The traditional hysteretic nonlinear models mainly include Preisach model [1,2], Prandtl–Ishlinskii model [3,4,5,6,7], Bouc–Wen model [8,9], neural network model [10,11,12] and so on. However, the traditional hysteresis nonlinear models cannot show the asymmetry of the hysteresis curve and cannot satisfy the rate dependence of piezoelectric actuators. The Duhem model [13,14,15] is under constant input, each state is balanced, and the output and input are rate dependent. By adjusting the model parameters, the hysteresis characteristics of the piezoelectric micro-positioning platform under different conditions can be accurately reflected, which meets the requirements of practical applications.
In their research on the parameter identification of the Duhem model, Chen Hui used the recursive least squares method to identify the model parameters; the established Duhem model has high accuracy. Sun Tao used spline curve interpolation and a neural network to identify the parameters of the Duhem model, which effectively improved the identification accuracy of the model parameters. Wang Jingyuan used the least squares method and the gradient correction method to identify the parameters of the Duhem model. The simulation results show that the model built by using the gradient correction method to identify the model parameters is more accurate. It is difficult to describe the asymmetry of the hysteresis curve using the Duhem model obtained by the above parameter identification method; it lacks a practical compensation scheme to improve the positioning accuracy.
M. Eleuteri designed a feedforward compensator based on the inverse Preisach model to describe the hysteresis characteristics of piezoelectric ceramics [16]. Gan proposed a variety of adaptive feedforward controllers using the inverse model of the improved PI model, which eliminated the influence of hysteresis characteristics on the positioning accuracy [17]. Shunli Xiao et al. used a modified Preisach inverse model to compensate the rate-dependent hysteresis nonlinearity of piezoelectric ceramics [18]. However, the feedforward open-loop control based solely on the inverse model relies too much on the design of the model and the accuracy of the identification parameters and cannot eliminate the errors caused by systematic errors and external uncertain factors, and its robustness and stability are very poor.
Aiming at the hysteresis of the piezoelectric micro-positioning platform, segmental parameter identification is carried out on the basis of Duhem hysteresis model modeling, and based on the artificial fish swarm algorithm [19,20,21,22], the bat algorithm [23,24,25,26] is introduced to improve the identification accuracy of the model parameters. The inverse model of the improved Duhem model is established, and a feedforward controller is designed according to the inverse model for open-loop control, and a PID feedback controller is introduced. Since the research object of this paper is a two-dimensional piezoelectric micro-positioning platform, a decoupling control is designed, a device to reduce the inter-axis coupling rate of the platform. Finally, a composite control integrating feedforward, feedback and decoupling control is realized and the designed composite controller is experimentally verified.

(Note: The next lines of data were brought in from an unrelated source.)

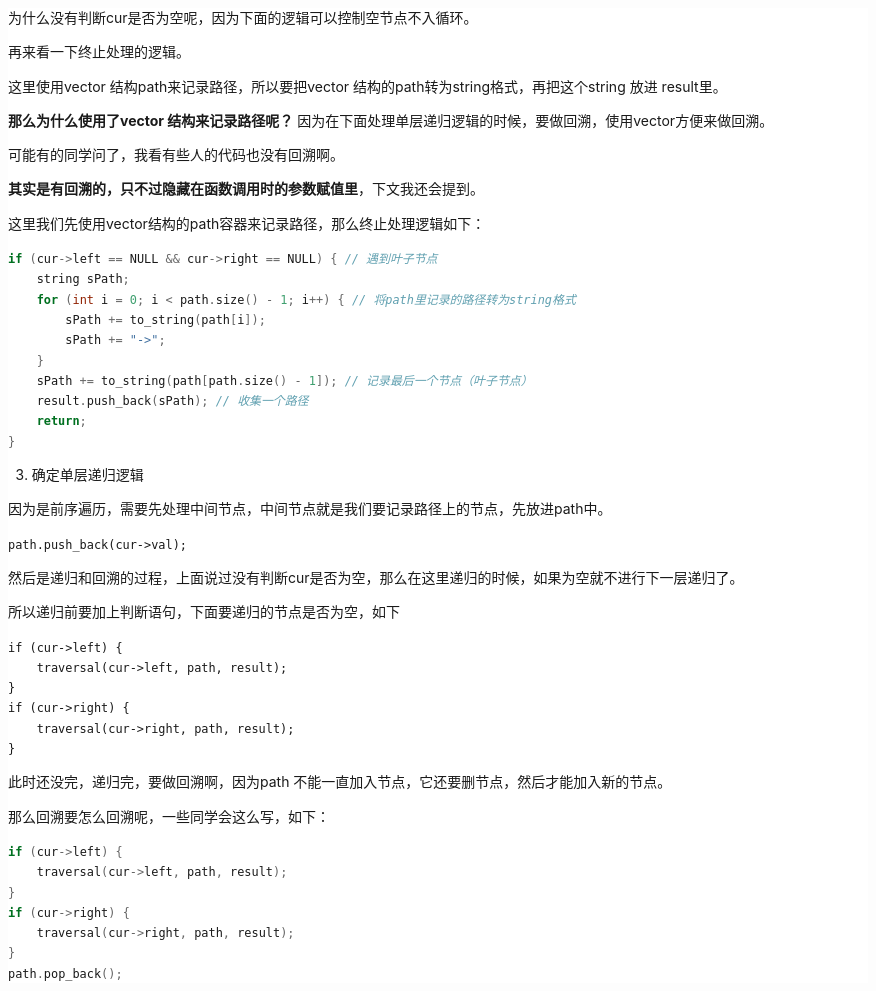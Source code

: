 为什么没有判断cur是否为空呢，因为下面的逻辑可以控制空节点不入循环。

再来看一下终止处理的逻辑。

这里使用vector<int> 结构path来记录路径，所以要把vector<int> 结构的path转为string格式，再把这个string 放进 result里。

**那么为什么使用了vector<int> 结构来记录路径呢？**  因为在下面处理单层递归逻辑的时候，要做回溯，使用vector方便来做回溯。

可能有的同学问了，我看有些人的代码也没有回溯啊。

**其实是有回溯的，只不过隐藏在函数调用时的参数赋值里**，下文我还会提到。

这里我们先使用vector<int>结构的path容器来记录路径，那么终止处理逻辑如下：

```CPP
if (cur->left == NULL && cur->right == NULL) { // 遇到叶子节点
    string sPath;
    for (int i = 0; i < path.size() - 1; i++) { // 将path里记录的路径转为string格式
        sPath += to_string(path[i]);
        sPath += "->";
    }
    sPath += to_string(path[path.size() - 1]); // 记录最后一个节点（叶子节点）
    result.push_back(sPath); // 收集一个路径
    return;
}
```

3. 确定单层递归逻辑

因为是前序遍历，需要先处理中间节点，中间节点就是我们要记录路径上的节点，先放进path中。

`path.push_back(cur->val);`

然后是递归和回溯的过程，上面说过没有判断cur是否为空，那么在这里递归的时候，如果为空就不进行下一层递归了。

所以递归前要加上判断语句，下面要递归的节点是否为空，如下

```
if (cur->left) {
    traversal(cur->left, path, result);
}
if (cur->right) {
    traversal(cur->right, path, result);
}
```

此时还没完，递归完，要做回溯啊，因为path 不能一直加入节点，它还要删节点，然后才能加入新的节点。

那么回溯要怎么回溯呢，一些同学会这么写，如下：

```CPP
if (cur->left) {
    traversal(cur->left, path, result);
}
if (cur->right) {
    traversal(cur->right, path, result);
}
path.pop_back();
```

2. Research on the Characteristics of Piezoelectric Micro-Positioning Platform

The experimental platform in Figure 1 realizes the identification of model parameters and verifies the validity of the model through the acquisition of real-time data of the piezoelectric micro-positioning platform. The piezoelectric ceramic model is PST150/10/40 VS15; the drive power model is HPV-3C0300A0300; the laser displacement sensor model is LK-G5000; the data acquisition card model is USB-6259 BNC. During the experiment, the computer control system gave a voltage drive signal, and converted it into a continuous analog signal through the data acquisition card, and then amplified the signal through the drive power supply and then loaded it into the piezoelectric micro-positioning platform. At the same time, the laser displacement sensor measured the change in the output displacement in real time and fed the collected displacement to the computer in real time.
In order to study the asymmetry of the hysteresis characteristics, a sinusoidal test voltage signal with a frequency of 1 Hz, a peak value of 150 V, and a bias of 75 V was input to the piezoelectric micro-positioning platform. The test results are shown in Figure 2.
The displacement of piezoelectric ceramics is caused by the electrostrictive effect, inverse piezoelectric effect and ferroelectric effect. Among these, the contribution of the electrostrictive effect to the macroscopic displacement of piezoelectric ceramics is very weak and can be ignored. The output displacement of the inverse piezoelectric effect has a linear relationship with the applied electric field, and there is no hysteresis. The ferroelectric effect displacement mechanism is due to the internal domain inversion of piezoelectric ceramics. When a fixed electric field is applied to the piezoelectric ceramics, the electric domains inside the piezoelectric ceramics will be rotated and elongated to a certain extent along the direction of the electric field, and the boundaries of the domains will also be elongated and deformed. As can be seen from Figure 2 above, the hysteresis curve is divided into a loading curve and a hysteresis loop. The rising and falling phases of the voltage are not consistent with the output displacement trajectory curve, and as the voltage increases, the hysteresis of the positioning platform becomes more and more obvious. This is because when the applied electric field strength exceeds a certain critical field strength, the piezoelectric ceramic strain is in addition to the inverse piezoelectric effect. The non-180° domain turning starts to dominate (for the piezo crystal strain, only the non-180° domain turning contributes to the displacement of the piezo actuator). During the domain inversion process, there are obstacles inside the crystal that hinder the domain inversion, resulting in energy loss during the domain inversion process. Since this part of the energy loss cannot be recovered, when the field strength decreases, some non-180° domains cannot recover to the same level as when the field strength increases, resulting in the hysteresis of the piezoelectric ceramic. In addition, the greater the field strength, the greater the irreversibility of the non-180° domain turning, and the greater the hysteresis displacement of the piezoelectric ceramic actuator [27].
In the rate correlation experiment, sinusoidal voltage signals with frequencies of 1 Hz, 10 Hz, 40 Hz, and 100 Hz were input, and their hysteresis curves were obtained as shown in Figure 3.
From Figure 3, it can be seen that under different voltage signal frequencies, the hysteresis curves of the positioning platform obviously do not overlap, and as the voltage signal increases, the hysteresis loop becomes wider, and the maximum displacement is also reduced. It also proves the rate dependence of the piezoelectric micro-positioning stage.
The two-dimensional piezoelectric micro-positioning platform studied in this paper has a coupling effect, which will increase the control difficulty of the platform. It is necessary to test the degree of coupling of the platform, define the platform in the x direction and the y direction, and input a sinusoidal voltage signal with an amplitude of 150 V in the y direction. The displacement caused by the coupling effect in the x direction and the output displacement in the y direction can be measured as shown in Figure 4.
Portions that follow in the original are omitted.